__Problem statement__
In your answer, set down the records below exactly as they stand, omitting pictures.

__Extracted records__
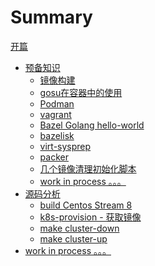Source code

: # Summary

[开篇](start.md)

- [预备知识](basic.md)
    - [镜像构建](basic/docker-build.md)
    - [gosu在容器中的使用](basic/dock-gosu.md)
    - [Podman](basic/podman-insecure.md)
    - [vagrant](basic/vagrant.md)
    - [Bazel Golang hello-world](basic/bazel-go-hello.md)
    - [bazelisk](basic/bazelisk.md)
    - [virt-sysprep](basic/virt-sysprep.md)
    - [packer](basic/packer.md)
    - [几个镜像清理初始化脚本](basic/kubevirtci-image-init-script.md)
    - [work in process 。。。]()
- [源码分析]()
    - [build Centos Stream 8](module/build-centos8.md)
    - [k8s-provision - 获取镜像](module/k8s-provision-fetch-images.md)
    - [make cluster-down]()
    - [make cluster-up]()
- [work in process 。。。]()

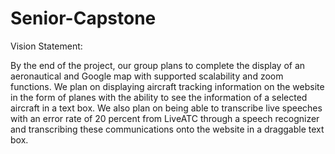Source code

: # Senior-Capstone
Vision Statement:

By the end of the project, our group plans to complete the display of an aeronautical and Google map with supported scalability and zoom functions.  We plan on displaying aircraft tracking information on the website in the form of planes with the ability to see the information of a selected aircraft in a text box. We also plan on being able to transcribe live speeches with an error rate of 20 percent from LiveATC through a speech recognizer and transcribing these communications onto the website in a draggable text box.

__Output of the task__
Source code

: # Summary

[开篇](start.md)

- [预备知识](basic.md)
    - [镜像构建](basic/docker-build.md)
    - [gosu在容器中的使用](basic/dock-gosu.md)
    - [Podman](basic/podman-insecure.md)
    - [vagrant](basic/vagrant.md)
    - [Bazel Golang hello-world](basic/bazel-go-hello.md)
    - [bazelisk](basic/bazelisk.md)
    - [virt-sysprep](basic/virt-sysprep.md)
    - [packer](basic/packer.md)
    - [几个镜像清理初始化脚本](basic/kubevirtci-image-init-script.md)
    - [work in process 。。。]()
- [源码分析]()
    - [build Centos Stream 8](module/build-centos8.md)
    - [k8s-provision - 获取镜像](module/k8s-provision-fetch-images.md)
    - [make cluster-down]()
    - [make cluster-up]()
- [work in process 。。。]()

Source code

: # Senior-Capstone
Vision Statement:

By the end of the project, our group plans to complete the display of an aeronautical and Google map with supported scalability and zoom functions.  We plan on displaying aircraft tracking information on the website in the form of planes with the ability to see the information of a selected aircraft in a text box. We also plan on being able to transcribe live speeches with an error rate of 20 percent from LiveATC through a speech recognizer and transcribing these communications onto the website in a draggable text box.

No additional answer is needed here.